A broad set of learning strategies and activities was used. For example, playful activities including crosswords, puzzles and column-matching comprised part of Module 2 activities. Some interactive activities as a peer evaluation instrument, used in the proposal intervention construction and the 360° evaluation when discussing professional competencies also proved to be very useful in supporting the learning process.

Table 2 and Table 3 summarize the description of course’s didactic materials and academic administrative documents for both pilot version (2010) and second version (2012). These materials served as guides to the implementation and management of the course.

Table 2. Description of virtual course on Primary Health Care-based pharmaceutical services for managers' didactic materials pilot version (2010) and second version (2012)

Table 3. Description of administrative documents virtual course on Primary Health Care-based pharmaceutical services for managers pilot version (2010) and second version (2012)

The weight of each module in the evaluation of student performance was based on the analysis of the relative importance of each topic regarding the overall objective of the course. It was decided by the professors who elaborated the modules. Each module has an evaluation guide called Correction Guide for the tutors to analyze the learners’ performance. All tutors and coordinators took the tutoring course offered by VCPH. In addition to the prior teaching experience of the tutors, they were trained with specific course material with the aim of testing, predicting and clarifying any questions that could arise during the implementation of the course.
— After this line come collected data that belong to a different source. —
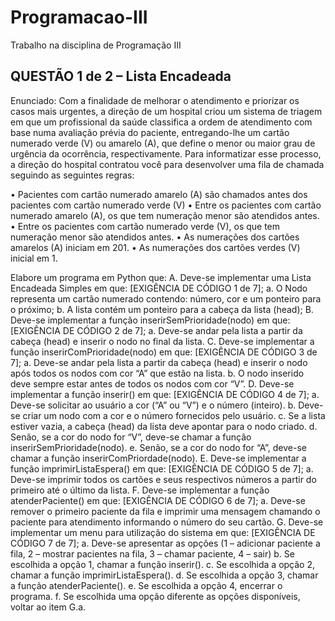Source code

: # Programacao-III
 Trabalho na disciplina de Programação III

## QUESTÃO 1 de 2 – Lista Encadeada
Enunciado: Com a finalidade de melhorar o atendimento e priorizar os casos mais urgentes, a direção de um hospital criou um sistema de triagem em que um profissional da saúde classifica a ordem de atendimento com base numa avaliação prévia do paciente, entregando-lhe um cartão numerado verde (V) ou amarelo (A), que define o menor ou maior grau de urgência da ocorrência, respectivamente. Para informatizar esse processo, a direção do hospital contratou você para desenvolver uma fila de chamada seguindo as seguintes regras:

•	Pacientes com cartão numerado amarelo (A) são chamados antes dos pacientes com cartão numerado verde (V)
•	Entre os pacientes com cartão numerado amarelo (A), os que tem numeração menor são atendidos antes.
•	Entre os pacientes com cartão numerado verde (V), os que tem numeração menor são atendidos antes.
•	As numerações dos cartões amarelos (A) iniciam em 201.
•	As numerações dos cartões verdes (V) inicial em 1.

Elabore um programa em Python que:
A.	 Deve-se implementar uma Lista Encadeada Simples em que: [EXIGÊNCIA DE CÓDIGO 1 de 7];
a.	O Nodo representa um cartão numerado contendo: número, cor e um ponteiro para o próximo;
b.	A lista contém um ponteiro para a cabeça da lista (head);
B.	 Deve-se implementar a função inserirSemPrioridade(nodo) em que: [EXIGÊNCIA DE CÓDIGO 2 de 7];
a.	 Deve-se andar pela lista a partir da cabeça (head) e inserir o nodo no final da lista.
C.	 Deve-se implementar a função inserirComPrioridade(nodo) em que: [EXIGÊNCIA DE CÓDIGO 3 de 7];
a.	 Deve-se andar pela lista a partir da cabeça (head) e inserir o nodo após todos os nodos com cor “A” que estão na lista.
b.	 O nodo inserido deve sempre estar antes de todos os nodos com cor “V”.
D.	 Deve-se implementar a função inserir() em que: [EXIGÊNCIA DE CÓDIGO 4 de 7];
a.	 Deve-se solicitar ao usuário a cor (“A” ou “V”) e o número (inteiro).
b.	 Deve-se criar um nodo com a cor e o número fornecidos pelo usuário.
c.	 Se a lista estiver vazia, a cabeça (head) da lista deve apontar para o nodo criado.
d.	 Senão, se a cor do nodo for “V”, deve-se chamar a função inserirSemPrioridade(nodo).
e.	 Senão, se a cor do nodo for “A”, deve-se chamar a função inserirComPriordade(nodo).
E.	 Deve-se implementar a função imprimirListaEspera() em que: [EXIGÊNCIA DE CÓDIGO 5 de 7];
a.	 Deve-se imprimir todos os cartões e seus respectivos números a partir do primeiro até o último da lista.
F.	 Deve-se implementar a função atenderPaciente() em que: [EXIGÊNCIA DE CÓDIGO 6 de 7];
a.	 Deve-se remover o primeiro paciente da fila e imprimir uma mensagem chamando o paciente para atendimento informando o número do seu cartão.
G.	 Deve-se implementar um menu para utilização do sistema em que: [EXIGÊNCIA DE CÓDIGO 7 de 7];
a.	 Deve-se apresentar as opções (1 – adicionar paciente a fila, 2 – mostrar pacientes na fila, 3 – chamar paciente, 4 – sair)
b.	 Se escolhida a opção 1, chamar a função inserir().
c.	 Se escolhida a opção 2, chamar a função imprimirListaEspera().
d.	 Se escolhida a opção 3, chamar a função atenderPaciente().
e.	 Se escolhida a opção 4, encerrar o programa.
f.	 Se escolhida uma opção diferente as opções disponíveis, voltar ao item G.a.



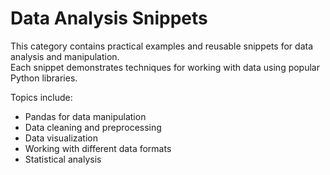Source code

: # Data Analysis Snippets

This category contains practical examples and reusable snippets for data analysis and manipulation.  
Each snippet demonstrates techniques for working with data using popular Python libraries.

Topics include:
- Pandas for data manipulation
- Data cleaning and preprocessing
- Data visualization
- Working with different data formats
- Statistical analysis

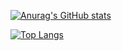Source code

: [![Anurag's GitHub stats](https://github-readme-stats.vercel.app/api?username=AngeloJacobo&show_icons=true&theme=dark)](https://github.com/anuraghazra/github-readme-stats)

[![Top Langs](https://github-readme-stats.vercel.app/api/top-langs/?username=AngeloJacobo&layout=compact)](https://github.com/anuraghazra/github-readme-stats)
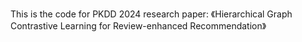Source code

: This is the code for PKDD 2024 research paper: 《Hierarchical Graph Contrastive Learning for Review-enhanced Recommendation》
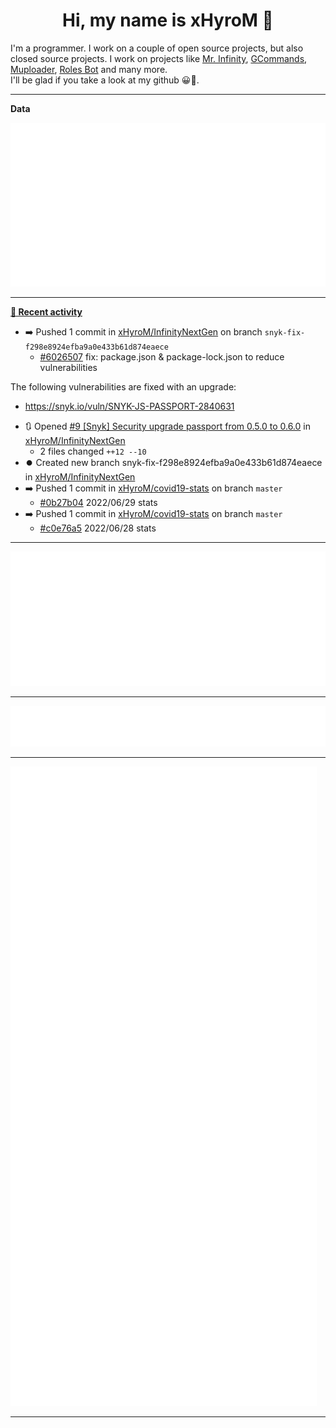 <p align="center">
    <!-- <img src="https://avatars.githubusercontent.com/u/56601352" width="192" alt="hyro's pfp" /> -->
    <h1 align="center">Hi, my name is xHyroM 👋</h1>
</p>

I'm a programmer. I work on a couple of open source projects, but also closed source projects. I work on projects like [Mr. Infinity](https://discord.com/oauth2/authorize?client_id=720321585625694239&scope=bot%20applications.commands&permissions=8&redirect_uri=https://blobs.gq/imanager&prompt=consent&response_type=code), [GCommands](https://github.com/Garlic-Team/GCommands), [Muploader](https://github.com/xHyroM/Muploder), [Roles Bot](https://github.com/xHyroM/roles-bot) and many more.  
I'll be glad if you take a look at my github 😀👀.

___
**Data**

<img src="https://github.com/xHyroM/xHyroM/blob/master/.cache/base.svg">

___

**[📰 Recent activity](https://github.com/xHyroM)**
* ➡️ Pushed 1 commit in [xHyroM/InfinityNextGen](https://github.com/xHyroM/InfinityNextGen) on branch `snyk-fix-f298e8924efba9a0e433b61d874eaece`
  * [#6026507](https://github.com/xHyroM/InfinityNextGen/commit/6026507) fix: package.json &amp; package-lock.json to reduce vulnerabilities

The following vulnerabilities are fixed with an upgrade:
- https://snyk.io/vuln/SNYK-JS-PASSPORT-2840631
* 🔃 Opened [#9 [Snyk] Security upgrade passport from 0.5.0 to 0.6.0](https://github.com/xHyroM/InfinityNextGen/pull/9) in [xHyroM/InfinityNextGen](https://github.com/xHyroM/InfinityNextGen)
  * 2 files changed `++12 --10`
* ⏺️ Created new branch snyk-fix-f298e8924efba9a0e433b61d874eaece in [xHyroM/InfinityNextGen](https://github.com/xHyroM/InfinityNextGen)
* ➡️ Pushed 1 commit in [xHyroM/covid19-stats](https://github.com/xHyroM/covid19-stats) on branch `master`
  * [#0b27b04](https://github.com/xHyroM/covid19-stats/commit/0b27b04) 2022/06/29 stats
* ➡️ Pushed 1 commit in [xHyroM/covid19-stats](https://github.com/xHyroM/covid19-stats) on branch `master`
  * [#c0e76a5](https://github.com/xHyroM/covid19-stats/commit/c0e76a5) 2022/06/28 stats


___

<img src="https://github.com/xHyroM/xHyroM/blob/master/.cache/isocalendar.svg">

___

<img src="https://github.com/xHyroM/xHyroM/blob/master/.cache/languages.svg">

___

<img src="https://github.com/xHyroM/xHyroM/blob/master/.cache/achievements.svg">

___
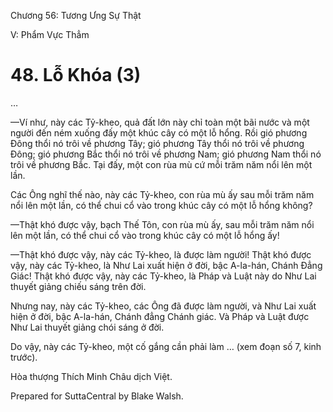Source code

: 

Chương 56: Tương Ưng Sự Thật

V: Phẩm Vực Thẳm

# 48\. Lỗ Khóa (3)

…

—Ví như, này các Tỷ-kheo, quả đất lớn này chỉ toàn một bãi nước và một người đến ném xuống đấy một khúc cây có một lỗ hổng. Rồi gió phương Ðông thổi nó trôi về phương Tây; gió phương Tây thổi nó trôi về phương Ðông; gió phương Bắc thổi nó trôi về phương Nam; gió phương Nam thổi nó trôi về phương Bắc. Tại đấy, một con rùa mù cứ mỗi trăm năm nổi lên một lần.

Các Ông nghĩ thế nào, này các Tỷ-kheo, con rùa mù ấy sau mỗi trăm năm nổi lên một lần, có thể chui cổ vào trong khúc cây có một lỗ hổng không?

—Thật khó được vậy, bạch Thế Tôn, con rùa mù ấy, sau mỗi trăm năm nổi lên một lần, có thể chui cổ vào trong khúc cây có một lỗ hổng ấy!

—Thật khó được vậy, này các Tỷ-kheo, là được làm người! Thật khó được vậy, này các Tỷ-kheo, là Như Lai xuất hiện ở đời, bậc A-la-hán, Chánh Ðẳng Giác! Thật khó được vậy, này các Tỷ-kheo, là Pháp và Luật này do Như Lai thuyết giảng chiếu sáng trên đời.

Nhưng nay, này các Tỷ-kheo, các Ông đã được làm người, và Như Lai xuất hiện ở đời, bậc A-la-hán, Chánh đẳng Chánh giác. Và Pháp và Luật được Như Lai thuyết giảng chói sáng ở đời.

Do vậy, này các Tỷ-kheo, một cố gắng cần phải làm … (xem đoạn số 7, kinh trước).

Hòa thượng Thích Minh Châu dịch Việt.

Prepared for SuttaCentral by Blake Walsh.
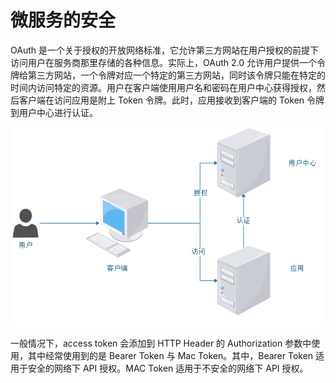 # 微服务的安全

OAuth 是一个关于授权的开放网络标准，它允许第三方网站在用户授权的前提下访问用户在服务商那里存储的各种信息。实际上，OAuth 2.0 允许用户提供一个令牌给第三方网站，一个令牌对应一个特定的第三方网站，同时该令牌只能在特定的时间内访问特定的资源。用户在客户端使用用户名和密码在用户中心获得授权，然后客户端在访问应用是附上 Token 令牌。此时，应用接收到客户端的 Token 令牌到用户中心进行认证。

![img](./img/201804100306001.png)

一般情况下，access token 会添加到 HTTP Header 的 Authorization 参数中使用，其中经常使用到的是 Bearer Token 与 Mac Token。其中，Bearer Token 适用于安全的网络下 API 授权。MAC Token 适用于不安全的网络下 API 授权。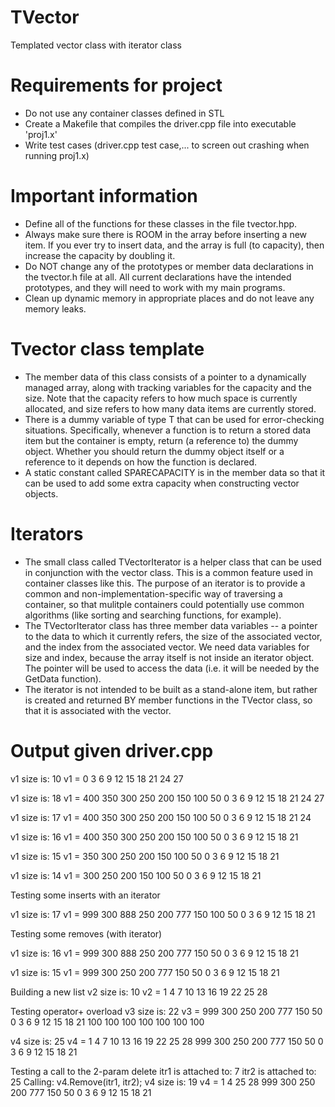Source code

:# TVector
Templated vector class with iterator class

# Requirements for project
- Do not use any container classes defined in STL
- Create a Makefile that compiles the driver.cpp file into executable 'proj1.x'
- Write test cases (driver.cpp test case,... to screen out crashing when running proj1.x)

# Important information
- Define all of the functions for these classes in the file tvector.hpp.
- Always make sure there is ROOM in the array before inserting a new item. If you ever try to insert data, and the array is full (to capacity), then increase the capacity by doubling it.
- Do NOT change any of the prototypes or member data declarations in the tvector.h file at all. All current declarations have the intended prototypes, and they will need to work with my main programs.
- Clean up dynamic memory in appropriate places and do not leave any memory leaks.

# Tvector class template
- The member data of this class consists of a pointer to a dynamically managed array, along with tracking variables for the capacity and the size. Note that the capacity refers to how much space is currently allocated, and size refers to how many data items are currently stored.
- There is a dummy variable of type T that can be used for error-checking situations. Specifically, whenever a function is to return a stored data item but the container is empty, return (a reference to) the dummy object. Whether you should return the dummy object itself or a reference to it depends on how the function is declared.
- A static constant called SPARECAPACITY is in the member data so that it can be used to add some extra capacity when constructing vector objects.
  
# Iterators
- The small class called TVectorIterator is a helper class that can be used in conjunction with the vector class. This is a common feature used in container classes like this. The purpose of an iterator is to provide a common and non-implementation-specific way of traversing a container, so that mulitple containers could potentially use common algorithms (like sorting and searching functions, for example).
- The TVectorIterator class has three member data variables -- a pointer to the data to which it currently refers, the size of the associated vector, and the index from the associated vector. We need data variables for size and index, because the array itself is not inside an iterator object. The pointer will be used to access the data (i.e. it will be needed by the GetData function).
- The iterator is not intended to be built as a stand-alone item, but rather is created and returned BY member functions in the TVector class, so that it is associated with the vector.
  
# Output given driver.cpp
v1 size is: 10
v1 = 0 3 6 9 12 15 18 21 24 27

v1 size is: 18
v1 = 400 350 300 250 200 150 100 50 0 3 6 9 12 15 18 21 24 27

v1 size is: 17
v1 = 400 350 300 250 200 150 100 50 0 3 6 9 12 15 18 21 24

v1 size is: 16
v1 = 400 350 300 250 200 150 100 50 0 3 6 9 12 15 18 21

v1 size is: 15
v1 = 350 300 250 200 150 100 50 0 3 6 9 12 15 18 21

v1 size is: 14
v1 = 300 250 200 150 100 50 0 3 6 9 12 15 18 21

Testing some inserts with an iterator

v1 size is: 17
v1 = 999 300 888 250 200 777 150 100 50 0 3 6 9 12 15 18 21

Testing some removes (with iterator)

v1 size is: 16
v1 = 999 300 888 250 200 777 150 50 0 3 6 9 12 15 18 21

v1 size is: 15
v1 = 999 300 250 200 777 150 50 0 3 6 9 12 15 18 21

Building a new list
v2 size is: 10
v2 = 1 4 7 10 13 16 19 22 25 28

Testing operator+ overload
v3 size is: 22
v3 = 999 300 250 200 777 150 50 0 3 6 9 12 15 18 21 100 100 100 100 100 100 100

v4 size is: 25
v4 = 1 4 7 10 13 16 19 22 25 28 999 300 250 200 777 150 50 0 3 6 9 12 15 18 21

Testing a call to the 2-param delete
itr1 is attached to: 7
itr2 is attached to: 25
Calling:  v4.Remove(itr1, itr2);
v4 size is: 19
v4 = 1 4 25 28 999 300 250 200 777 150 50 0 3 6 9 12 15 18 21

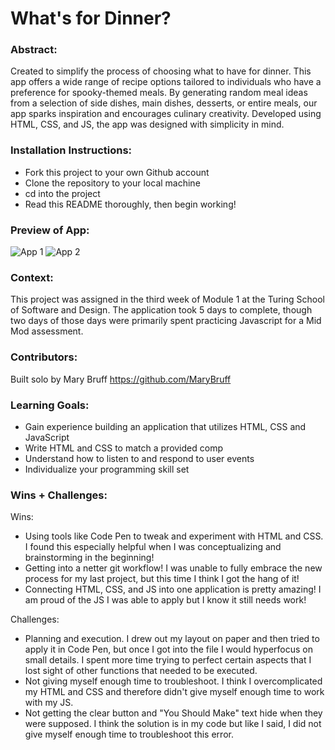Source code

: # What's for Dinner? 

### Abstract:
Created to simplify the process of choosing what to have for dinner. This app offers a wide range of recipe options tailored to individuals who have a preference for spooky-themed meals. By generating random meal ideas from a selection of side dishes, main dishes, desserts, or entire meals, our app sparks inspiration and encourages culinary creativity. Developed using HTML, CSS, and JS, the app was designed with simplicity in mind. 

### Installation Instructions:
* Fork this project to your own Github account
* Clone the repository to your local machine
* cd into the project
* Read this README thoroughly, then begin working!

### Preview of App:
![App 1](https://user-images.githubusercontent.com/128327004/241600044-fddb6078-4231-4f6c-b279-b23c1e4295eb.png)
![App 2](https://user-images.githubusercontent.com/128327004/241600081-22ea3f06-ec19-4a63-8aa2-1f6f2b5448b5.png)

### Context:
This project was assigned in the third week of Module 1 at the Turing School of Software and Design. The application took 5 days to complete, though two days of those days were primarily spent practicing Javascript for a Mid Mod assessment. 


### Contributors:
Built solo by Mary Bruff https://github.com/MaryBruff

### Learning Goals:
* Gain experience building an application that utilizes HTML, CSS and JavaScript
* Write HTML and CSS to match a provided comp
* Understand how to listen to and respond to user events
* Individualize your programming skill set

### Wins + Challenges:
Wins:
* Using tools like Code Pen to tweak and experiment with HTML and CSS. I found this especially helpful when I was conceptualizing and brainstorming in the beginning!
* Getting into a netter git workflow! I was unable to fully embrace the new process for my last project, but this time I think I got the hang of it! 
* Connecting HTML, CSS, and JS into one application is pretty amazing! I am proud of the JS I was able to apply but I know it still needs work! 

Challenges:
* Planning and execution. I drew out my layout on paper and then tried to apply it in Code Pen, but once I got into the file I would hyperfocus on small details. I spent more time trying to perfect certain aspects that I lost sight of other functions that needed to be executed. 
* Not giving myself enough time to troubleshoot. I think I overcomplicated my HTML and CSS and therefore didn't give myself enough time to work with my JS. 
* Not getting the clear button and "You Should Make" text hide when they were supposed. I think the solution is in my code but like I said, I did not give myself enough time to troubleshoot this error.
A comprehensive evaluation process was applied during the course, comprising formative (in progress) and summative (final) approaches [8]. Learners were evaluated according to their competencies achievements through a set of activities targeting actual and contextualized problems and they were asked to self-evaluate. Also, tutors and learners were asked to fill a questionnaire evaluating the course. It is important to highlight that all these materials are under open access and all the teachers authorized their distribution and utilization after each version of the course was finished. The materials can be downloaded in the VCPH [9].

For CVSERVFAPS-12, which received financial support from the Brazilian Ministry of Health, 90 spots were offered and 6 tutors were hired, in order to obtain a ratio of 15 learners per tutor. All tutors, including the experienced ones, were trained together on the specific course content in a one-week workshop held in Medellin, Colombia in February 2012, with the professors’ participation. During this workshop all the academic materials were fully reviewed.

In advance, the tutors had received the Study Guide, the Correction Guide, the Operational Aspects Document, all the required and further reading and videos used as didactic complement. By studying this material in advance, they had the opportunity to raise doubts and clarify them during this period. Throughout this week, the contents were presented, various exercises were undertaken and comments and suggestions for the improvement of the material were collected.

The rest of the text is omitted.